Controles vóór het opstarten
Algemeen
Voer na de installatie van de machine de volgende procedure uit om te controleren of de installatie goed is uitgevoerd:
Open de hoofdschakelaar op de hoofdvoeding van de machine alvorens servicewerkzaamheden uit te voeren aan de
machine.
Wanneer de machine uit staat, maar de stroomonderbreker is gesloten, staan ook de ongebruikte circuits onder stroom.
Open nooit de behuizing van het klemmenbord van de compressoren wanneer de stroomonderbreker van de unit nog
gesloten is.
Na het uitschakelen van de unit bevatten de condensatoren van het middencircuit van de inverter nog korte tijd een
lading met hoogspanning. Het duurt ongeveer 5 minuten alvorens de condensatoren volledig ontladen zijn. Wacht tot de
led's op de inverter uit zijn alvorens te werken aan onderdelen die mogelijk nog onder stroom staan. Zie de handleiding
van de inverter voor meer informatie.
Inspecteer alle elektrische aansluitingen op de voedingscircuits en de compressoren inclusief de contactgevers,
zekeringhouders en elektrische klemmen en controleer of ze schoon en goed vastgemaakt zijn. Deze controles worden
al uitgevoerd in de fabriek op elke machine die wordt verzonden, maar sommige elektrische aansluitingen kunnen
loskomen door trillingen tijdens het transport.
Controleer of de elektrische klemmen van de kabels goed vastgemaakt zijn. Een losse kabel kan oververhitten en voor
problemen met de compressoren zorgen.
Open de pers-, vloeistof-, vloeistofinspuit- en aanzuigkleppen (indien geïnstalleerd).
Start de compressoren niet op als de pers-, vloeistof-, vloeistofinspuit- of aanzuigkleppen dicht zijn.

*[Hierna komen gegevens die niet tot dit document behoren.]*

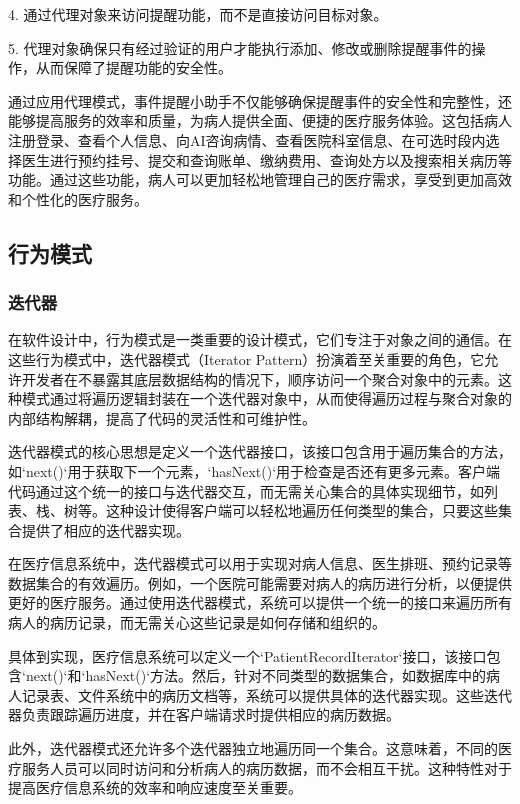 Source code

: 4. 通过代理对象来访问提醒功能，而不是直接访问目标对象。

5. 代理对象确保只有经过验证的用户才能执行添加、修改或删除提醒事件的操作，从而保障了提醒功能的安全性。


通过应用代理模式，事件提醒小助手不仅能够确保提醒事件的安全性和完整性，还能够提高服务的效率和质量，为病人提供全面、便捷的医疗服务体验。这包括病人注册登录、查看个人信息、向AI咨询病情、查看医院科室信息、在可选时段内选择医生进行预约挂号、提交和查询账单、缴纳费用、查询处方以及搜索相关病历等功能。通过这些功能，病人可以更加轻松地管理自己的医疗需求，享受到更加高效和个性化的医疗服务。

\subsection{行为模式}
\subsubsection{迭代器}
在软件设计中，行为模式是一类重要的设计模式，它们专注于对象之间的通信。在这些行为模式中，迭代器模式（Iterator Pattern）扮演着至关重要的角色，它允许开发者在不暴露其底层数据结构的情况下，顺序访问一个聚合对象中的元素。这种模式通过将遍历逻辑封装在一个迭代器对象中，从而使得遍历过程与聚合对象的内部结构解耦，提高了代码的灵活性和可维护性。

迭代器模式的核心思想是定义一个迭代器接口，该接口包含用于遍历集合的方法，如`next()`用于获取下一个元素，`hasNext()`用于检查是否还有更多元素。客户端代码通过这个统一的接口与迭代器交互，而无需关心集合的具体实现细节，如列表、栈、树等。这种设计使得客户端可以轻松地遍历任何类型的集合，只要这些集合提供了相应的迭代器实现。

在医疗信息系统中，迭代器模式可以用于实现对病人信息、医生排班、预约记录等数据集合的有效遍历。例如，一个医院可能需要对病人的病历进行分析，以便提供更好的医疗服务。通过使用迭代器模式，系统可以提供一个统一的接口来遍历所有病人的病历记录，而无需关心这些记录是如何存储和组织的。

具体到实现，医疗信息系统可以定义一个`PatientRecordIterator`接口，该接口包含`next()`和`hasNext()`方法。然后，针对不同类型的数据集合，如数据库中的病人记录表、文件系统中的病历文档等，系统可以提供具体的迭代器实现。这些迭代器负责跟踪遍历进度，并在客户端请求时提供相应的病历数据。

此外，迭代器模式还允许多个迭代器独立地遍历同一个集合。这意味着，不同的医疗服务人员可以同时访问和分析病人的病历数据，而不会相互干扰。这种特性对于提高医疗信息系统的效率和响应速度至关重要。

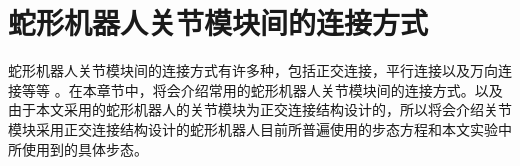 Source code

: %
%
%
\section{蛇形机器人关节模块间的连接方式}
蛇形机器人关节模块间的连接方式有许多种，包括正交连接，平行连接以及万向连接等等 。在本章节中，将会介绍常用的蛇形机器人关节模块间的连接方式。以及由于本文采用的蛇形机器人的关节模块为正交连接结构设计的，所以将会介绍关节模块采用正交连接结构设计的蛇形机器人目前所普遍使用的步态方程和本文实验中所使用到的具体步态。
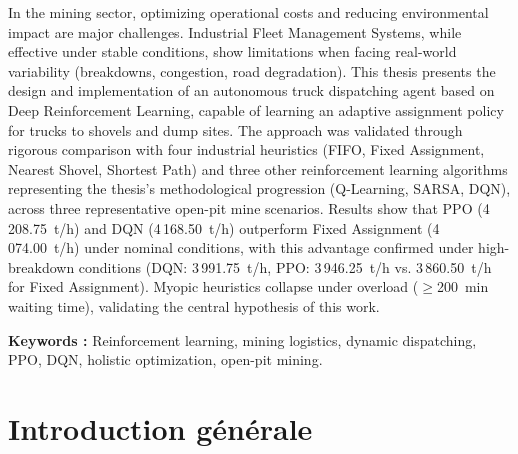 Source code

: \documentclass[11pt,a4paper]{report}
\begin{document}
In the mining sector, optimizing operational costs and reducing environmental impact are major challenges. Industrial Fleet Management Systems, while effective under stable conditions, show limitations when facing real-world variability (breakdowns, congestion, road degradation). This thesis presents the design and implementation of an autonomous truck dispatching agent based on Deep Reinforcement Learning, capable of learning an adaptive assignment policy for trucks to shovels and dump sites. The approach was validated through rigorous comparison with four industrial heuristics (FIFO, Fixed Assignment, Nearest Shovel, Shortest Path) and three other reinforcement learning algorithms representing the thesis's methodological progression (Q-Learning, SARSA, DQN), across three representative open-pit mine scenarios. Results show that PPO (4\,208.75~t/h) and DQN (4\,168.50~t/h) outperform Fixed Assignment (4\,074.00~t/h) under nominal conditions, with this advantage confirmed under high-breakdown conditions (DQN: 3\,991.75~t/h, PPO: 3\,946.25~t/h vs. 3\,860.50~t/h for Fixed Assignment). Myopic heuristics collapse under overload ($\geq$200~min waiting time), validating the central hypothesis of this work.

\vspace{1cm}
\noindent\textbf{Keywords :} Reinforcement learning, mining logistics, dynamic dispatching, PPO, DQN, holistic optimization, open-pit mining.

\newpage

\tableofcontents
\newpage

\listoffigures
{}
\newpage

\listoftables
{}
\newpage


\chapter*{Introduction générale}
\end{document}
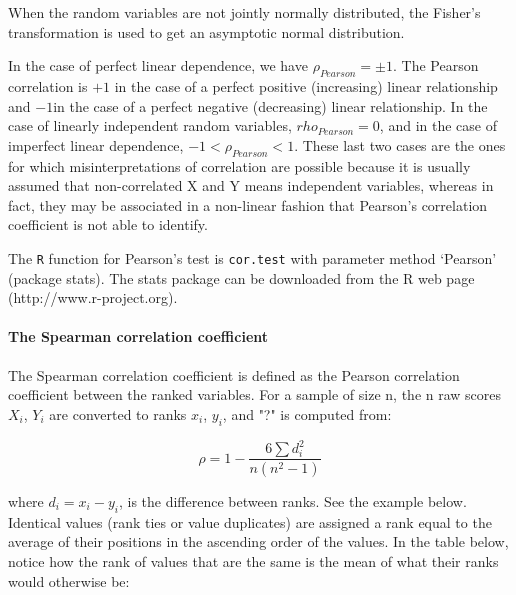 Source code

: \documentclass[a4paper]{article}
\begin{document}
When the random variables are not jointly normally distributed, the Fisher's transformation is used to get an asymptotic normal distribution.

In the case of perfect linear dependence, we have $\rho_{Pearson} = \pm1$. The Pearson correlation is $+1$ in the case of a perfect positive (increasing) linear relationship and $-1 $in the case of a perfect negative (decreasing) linear relationship. In the case of linearly independent random variables, $rho_{Pearson} = 0$, and in the case of imperfect linear dependence, $-1 < \rho_{Pearson} < 1$. These last two cases are the ones for which misinterpretations of correlation are possible because it is usually assumed that non-correlated X and Y means independent variables, whereas in fact, they may be associated in a non-linear fashion that Pearson's correlation coefficient is not able to identify.

The \texttt{R} function for Pearson's test is \texttt{cor.test} with parameter method `Pearson' (package stats). The stats package can be downloaded from the R web page (http://www.r-project.org).

\paragraph{The Spearman correlation coefficient}

The Spearman correlation coefficient is defined as the Pearson correlation coefficient between the ranked variables. For a sample of size n, the n raw scores $X_i$, $Y_i$ are converted to ranks $x_i$, $y_i$, and "?" is computed from: %

\begin{equation}
\rho = {1- \frac {6 \sum d_i^2}{n(n^2 - 1)}}
\end{equation}

where $d_{i} = x_{i} - y_{i}$, is the difference between ranks. See the example below. Identical values (rank ties or value duplicates) are assigned a rank equal to the average of their positions in the ascending order of the values. In the table below, notice how the rank of values that are the same is the mean of what their ranks would otherwise be:
\end{document}
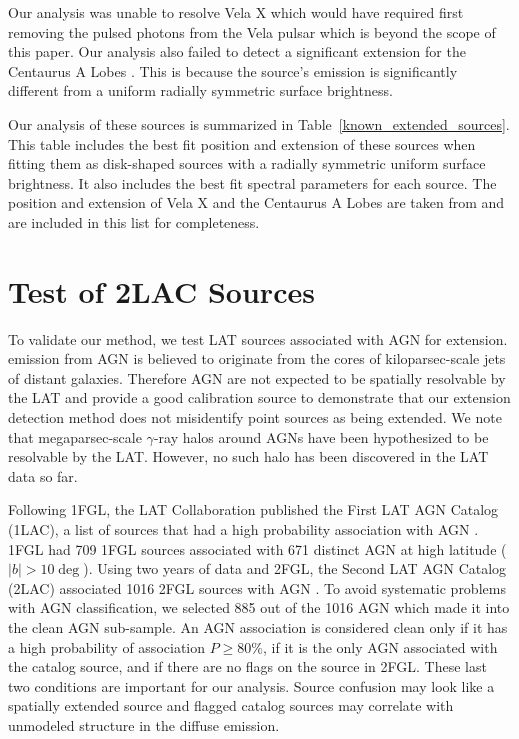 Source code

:\documentclass[12pt,preprint]{aastex}
\newcommand{\gev}{\text{GeV}\xspace}
\begin{document}
Our analysis was unable to resolve Vela X which would have required first
removing the pulsed photons from the Vela pulsar which is beyond the
scope of this paper.  Our analysis also failed to detect a significant
extension for the Centaurus A Lobes \citep{cen_a_lat}. This is because
the source's emission is significantly different from a uniform
radially symmetric surface brightness.

Our analysis of these sources is summarized in
Table~\ref{known_extended_sources}.  This table includes the best fit
position and extension of these sources when fitting them as disk-shaped
sources with a radially symmetric uniform surface brightness. It also
includes the best fit spectral parameters for each source.  The position
and extension of Vela X and the Centaurus A Lobes are taken from
\cite{velax,cen_a_lat} and are included in this list for completeness.

\section{Test of 2LAC Sources}
\label{test_2lac_sources}

To validate our method, we test LAT sources associated with AGN for
extension.  \gev emission from AGN is believed to originate from the
cores of kiloparsec-scale jets of distant galaxies.  Therefore AGN are
not expected to be spatially resolvable by the LAT and provide a good
calibration source to demonstrate that our extension detection method
does not misidentify point sources as being extended.  We note that
megaparsec-scale $\gamma$-ray halos around AGNs have been hypothesized
\citep{pair_halo_paper} to be resolvable by the LAT. However, no such
halo has been discovered in the LAT data so far.

Following 1FGL, the LAT Collaboration published the First LAT AGN Catalog
(1LAC), a list of sources that had a high probability association with
AGN \citep{first_agn_cat}.  1FGL had 709 1FGL sources associated with 671
distinct AGN at high latitude ($|b|>10\deg$).  Using two years of data
and 2FGL, the Second LAT AGN Catalog (2LAC) associated 1016 2FGL sources
with AGN \citep{second_agn_cat}.  To avoid systematic problems with AGN
classification, we selected 885 out of the 1016 AGN which made it into
the clean AGN sub-sample.  An AGN association is considered clean only
if it has a high probability of association $P\ge 80\%$, if it is the
only AGN associated with the catalog source, and if there are no flags
on the source in 2FGL. These last two conditions are important for our
analysis. Source confusion may look like a spatially extended source
and flagged catalog sources may correlate with unmodeled structure in
the diffuse emission.
\end{document}
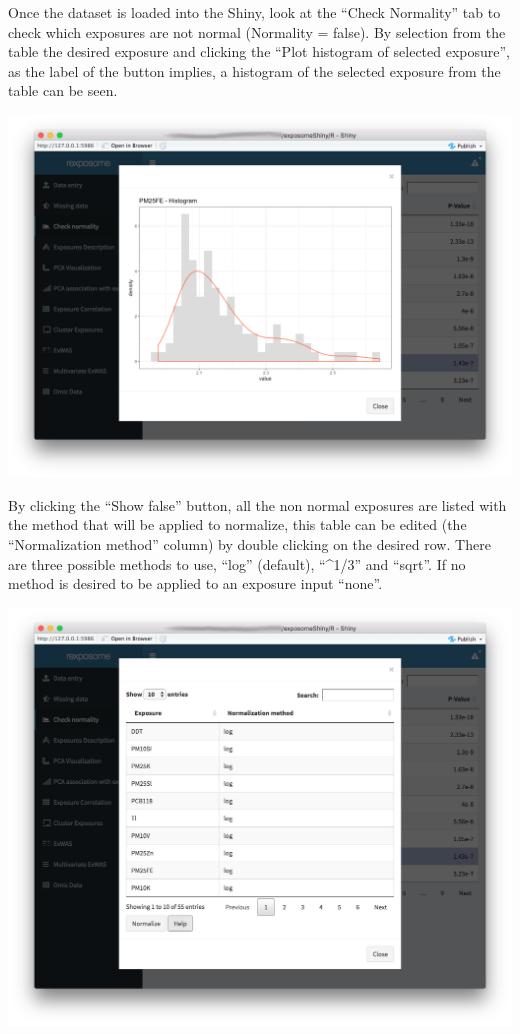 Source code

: \documentclass[
]{book}
\begin{document}
Once the dataset is loaded into the Shiny, look at the ``Check Normality'' tab to check which exposures are not normal (Normality = false). By selection from the table the desired exposure and clicking the ``Plot histogram of selected exposure'', as the label of the button implies, a histogram of the selected exposure from the table can be seen.

\includegraphics{images/analysis3_2.png}

By clicking the ``Show false'' button, all the non normal exposures are listed with the method that will be applied to normalize, this table can be edited (the ``Normalization method'' column) by double clicking on the desired row. There are three possible methods to use, ``log'' (default), ``\^{}1/3'' and ``sqrt''. If no method is desired to be applied to an exposure input ``none''.

\includegraphics{images/analysis3_3.png}
\end{document}
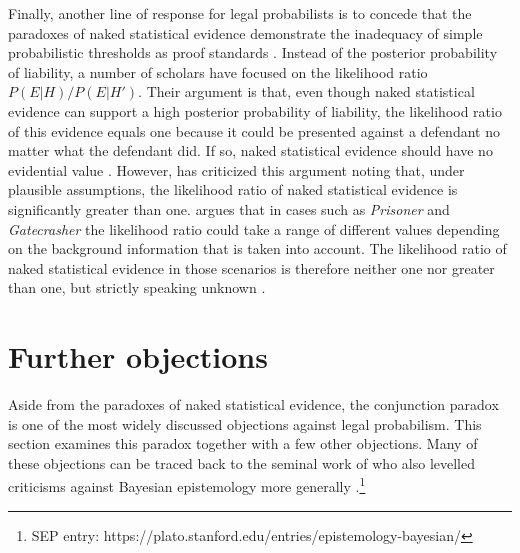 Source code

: \documentclass{article}
\begin{document}
Finally, another line of response for legal probabilists is to concede that the paradoxes of naked statistical evidence demonstrate the inadequacy of simple probabilistic thresholds as proof standards  \citep{Urbaniak2019standards2}.
Instead of the posterior probability of liability, a number of scholars have focused on the likelihood ratio $P(E\vert H)/P(E \vert H')$. Their argument is that, even though naked statistical evidence can support a high posterior probability of liability, the likelihood ratio of this evidence equals one because it could be presented against a defendant  no matter what the defendant did. If so, naked statistical evidence should have no evidential value  \citep{cheng2012reconceptualizing,sullivan2016LikelihoodStoryTheory}. 
 However, \cite{dahlmanNakedStat2020} has criticized this argument noting that, under plausible assumptions, the likelihood ratio of naked statistical evidence is significantly greater than one.  %
\cite{dibello2019TrialStatisticsHigh} argues  
that in cases such as \textit{Prisoner} and \textit{Gatecrasher} the likelihood ratio could take a range of different values depending on the background information that is taken into account. The likelihood ratio of naked statistical evidence in those scenarios is therefore neither one nor greater than one, but strictly speaking unknown 
\citep[for a critique of this argument, see][]{Urbaniak2020Decision}.












 









 















 
\section{Further objections}\label{sec:Further}


Aside from the paradoxes of naked statistical evidence, the conjunction paradox is one of the most widely discussed objections against legal probabilism. This section examines this paradox together with a few other objections. Many of these objections can be traced back to the seminal work of \citet{Cohen1977The-probable-an} who also levelled criticisms against Bayesian epistemology more generally \citep[for further discussion, see][]{earman1992bayes,bovens2004bayesian,bradley2015critical}.\footnote{SEP entry: https://plato.stanford.edu/entries/epistemology-bayesian/}
\end{document}
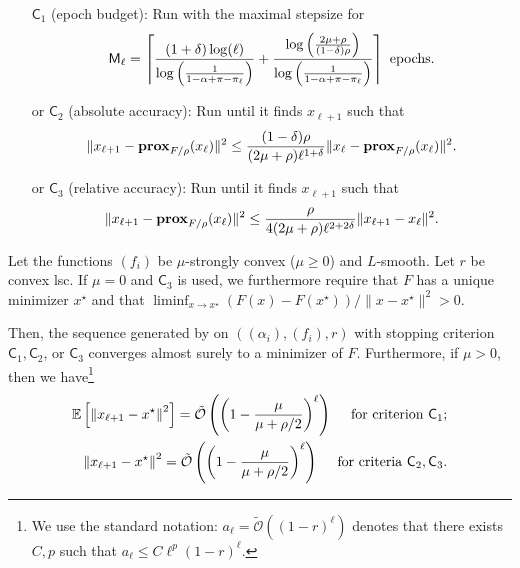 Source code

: \begin{algorithm}[h!]
{\begin{itemize}
    \item[] $\mathsf{C}_1$ (epoch budget): Run \salgo with the maximal stepsize for
    $$  \displaystyle \mathsf{M}_\ell = \left\lceil \frac{ (1+\delta) \log(\ell)}{\log\left( \frac{1}{1-\alpha+\pi - \pi_\ell} \right)} + \frac{\log\left(\frac{2 \mu+\rho}{(1-\delta)\rho}\right)}{\log\left( \frac{1}{1-\alpha+\pi - \pi_\ell} \right)} \right\rceil \text{ epochs.}$$
    \item[or] $\mathsf{C}_2$ (absolute accuracy):  Run \salgo until it finds $x_{\ell+1}$ such that  
    $$  \|x_{\ell+1} -  \mathbf{prox}_{F/\rho}(x_\ell)\|^2 \leq \frac{(1-\delta)\rho}{(2\mu+\rho) \ell^{1+\delta}} \|x_{\ell} -  \mathbf{prox}_{F/\rho}(x_\ell)\|^2  .$$ 
    \item[or] $\mathsf{C}_3$ (relative accuracy):  Run \salgo until it finds $x_{\ell+1}$ such that  
    $$  \|x_{\ell+1} -  \mathbf{prox}_{F/\rho}(x_\ell)\|^2 \leq \frac{\rho}{4(2\mu+\rho) \ell^{2+2\delta}} \|x_{\ell+1} -  x_\ell \|^2  .$$ 
\end{itemize}
}
\end{algorithm}



\begin{theorem} 
\label{th:reco}
Let the functions $(f_i)$ be $\mu$-strongly convex ($\mu\geq0$) and $L$-smooth. Let $r$ be convex lsc. If $\mu=0$ and $\mathsf{C}_3$ is used, we furthermore require that $F$ has a unique minimizer $x^\star$ and that $\liminf_{x\to x^\star} (F(x)-F(x^\star))/\|x-x^\star\|^2 > 0$.

Then, the sequence generated by \recoalgo on $((\alpha_i),(f_i),r)$ with stopping criterion $\mathsf{C}_1, \mathsf{C}_2$, or $\mathsf{C}_3$ converges almost surely to a minimizer of $F$.
Furthermore, if $\mu>0$, then we have\footnote{We use the standard notation: $a_\ell = \tilde{\mathcal{O}} ( (1-r)^\ell)$ denotes that there exists $C,p$ such that $ a_\ell \leq C \ell^p (1-r)^\ell $. } 
      \begin{align*}
        \mathbb{E} \left[   \left\|x_{\ell+1} - x^\star  \right\|^2 \right] = \tilde{\mathcal{O}} \left( \left( 1 - \frac{{\mu }}{\mu + {\rho }/2} \right)^\ell \right) \quad\text{ for criterion } \mathsf{C}_1; \\
      \left\|x_{\ell+1} - x^\star  \right\|^2  = \tilde{\mathcal{O}} \left( \left( 1 - \frac{{\mu }}{\mu + {\rho }/2}  \right)^\ell \right)  \quad\text{ for criteria } \mathsf{C}_2, \mathsf{C}_3.
        \end{align*}
\end{theorem}

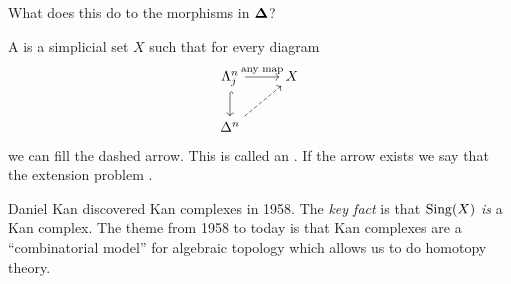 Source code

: \begin{exercise}
	What does this do to the morphisms in $\mathbf{\Delta}$?
\end{exercise}
\begin{definition}
	A  is a simplicial set $X$ such that for every diagram
	\[
		\begin{tikzcd}
			\Lambda^{n}_j \ar[r,"\text{any map}"] \ar[d,hook] & X \\
			\Delta^{n} \ar[ur,dashed]
		\end{tikzcd}
	\]
	we can fill the dashed arrow. This is called an . If the arrow
	exists we say that the extension problem .
\end{definition}
Daniel Kan discovered Kan complexes in 1958. The \emph{key fact} is that $\operatorname{Sing}(X)$
\emph{is} a Kan complex. The theme from 1958 to today is that Kan complexes are a
``combinatorial model'' for algebraic topology which allows us to do homotopy theory.

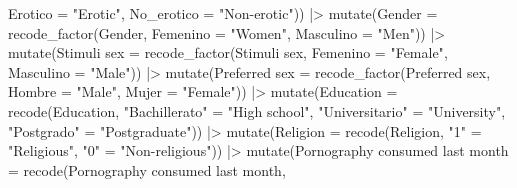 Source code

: \documentclass[
  bookmarksnumbered]{article}
\newenvironment{Shaded}{\begin{snugshade}}{\end{snugshade}}
\newcommand{\AttributeTok}[1]{\textcolor[rgb]{0.80,0.80,0.80}{#1}}
\newcommand{\FunctionTok}[1]{\textcolor[rgb]{0.94,0.94,0.56}{#1}}
\newcommand{\NormalTok}[1]{\textcolor[rgb]{0.80,0.80,0.80}{#1}}
\newcommand{\OtherTok}[1]{\textcolor[rgb]{0.94,0.94,0.56}{#1}}
\newcommand{\SpecialCharTok}[1]{\textcolor[rgb]{0.86,0.64,0.64}{#1}}
\newcommand{\StringTok}[1]{\textcolor[rgb]{0.80,0.58,0.58}{#1}}
\begin{document}
\begin{Shaded}
\begin{Highlighting}[]
                                            \AttributeTok{Erotico =} \StringTok{"Erotic"}\NormalTok{, }
                                            \AttributeTok{No\_erotico =} \StringTok{"Non{-}erotic"}\NormalTok{)) }\SpecialCharTok{|\textgreater{}} 
  \FunctionTok{mutate}\NormalTok{(}\AttributeTok{Gender =} \FunctionTok{recode\_factor}\NormalTok{(Gender, }
                                \AttributeTok{Femenino =} \StringTok{"Women"}\NormalTok{, }
                                \AttributeTok{Masculino =} \StringTok{"Men"}\NormalTok{)) }\SpecialCharTok{|\textgreater{}}
  \FunctionTok{mutate}\NormalTok{(}\StringTok{\textasciigrave{}}\AttributeTok{Stimuli sex}\StringTok{\textasciigrave{}} \OtherTok{=} \FunctionTok{recode\_factor}\NormalTok{(}\StringTok{\textasciigrave{}}\AttributeTok{Stimuli sex}\StringTok{\textasciigrave{}}\NormalTok{,}
                                       \AttributeTok{Femenino =} \StringTok{"Female"}\NormalTok{, }
                                       \AttributeTok{Masculino =} \StringTok{"Male"}\NormalTok{)) }\SpecialCharTok{|\textgreater{}}
  \FunctionTok{mutate}\NormalTok{(}\StringTok{\textasciigrave{}}\AttributeTok{Preferred sex}\StringTok{\textasciigrave{}} \OtherTok{=} \FunctionTok{recode\_factor}\NormalTok{(}\StringTok{\textasciigrave{}}\AttributeTok{Preferred sex}\StringTok{\textasciigrave{}}\NormalTok{,}
                                         \AttributeTok{Hombre =} \StringTok{"Male"}\NormalTok{, }
                                         \AttributeTok{Mujer =} \StringTok{"Female"}\NormalTok{)) }\SpecialCharTok{|\textgreater{}}
  \FunctionTok{mutate}\NormalTok{(}\AttributeTok{Education =} \FunctionTok{recode}\NormalTok{(Education,}
                            \StringTok{"Bachillerato"} \OtherTok{=} \StringTok{"High school"}\NormalTok{,}
                            \StringTok{"Universitario"} \OtherTok{=} \StringTok{"University"}\NormalTok{,}
                            \StringTok{"Postgrado"} \OtherTok{=} \StringTok{"Postgraduate"}\NormalTok{)) }\SpecialCharTok{|\textgreater{}}
  \FunctionTok{mutate}\NormalTok{(}\AttributeTok{Religion =} \FunctionTok{recode}\NormalTok{(Religion,}
                           \StringTok{"1"} \OtherTok{=} \StringTok{"Religious"}\NormalTok{,}
                           \StringTok{"0"} \OtherTok{=} \StringTok{"Non{-}religious"}\NormalTok{)) }\SpecialCharTok{|\textgreater{}}
  \FunctionTok{mutate}\NormalTok{(}\StringTok{\textasciigrave{}}\AttributeTok{Pornography consumed last month}\StringTok{\textasciigrave{}} \OtherTok{=} \FunctionTok{recode}\NormalTok{(}\StringTok{\textasciigrave{}}\AttributeTok{Pornography consumed last month}\StringTok{\textasciigrave{}}\NormalTok{,}

\end{Highlighting}
\end{Shaded}
\end{document}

Als deze kleppen niet
open zijn, kunt u de compressor zwaar beschadigen.
Zet alle ventilatoronderbrekers (van F16 t/m F20 en van F26 t/m F30) op On.
Als de ventilatoronderbrekers nog open staan, zullen beide compressoren uitgeschakeld worden wegens hoge druk
(koelerstand) of lage druk (warmtepompstand) wanneer de machine de eerste keer wordt opgestart. Om het
hogedrukalarm te resetten, moet u de compressorruimte openen en de mechanische hogedrukschakelaar resetten.
Controleer de voedingsspanning aan de aansluitpunten van de deurschakelaar. De voedingsspanning moet identiek zijn
aan de waarde op het typeplaatje. Maximum toegestane afwijking 10%.
De spanningsonbalans tussen de drie fasen mag niet groter zijn dan 3%.
De unit is standaard uitgerust met een fasebewaking die voorkomt dat de compressoren en ventilatoren opstarten
ingeval van verkeerde fasevolgorde. Sluit de elektrische klemmen juist aan op de stroomonderbreker om voor een
alarmvrije werking te zorgen. Als de fasebewaking een alarm activeert wanneer de machine is opgestart, volstaat het om
twee fasen om te wisselen aan de hoofdschakelaar (voeding unit). Draai de bedrading aan de motor nooit om.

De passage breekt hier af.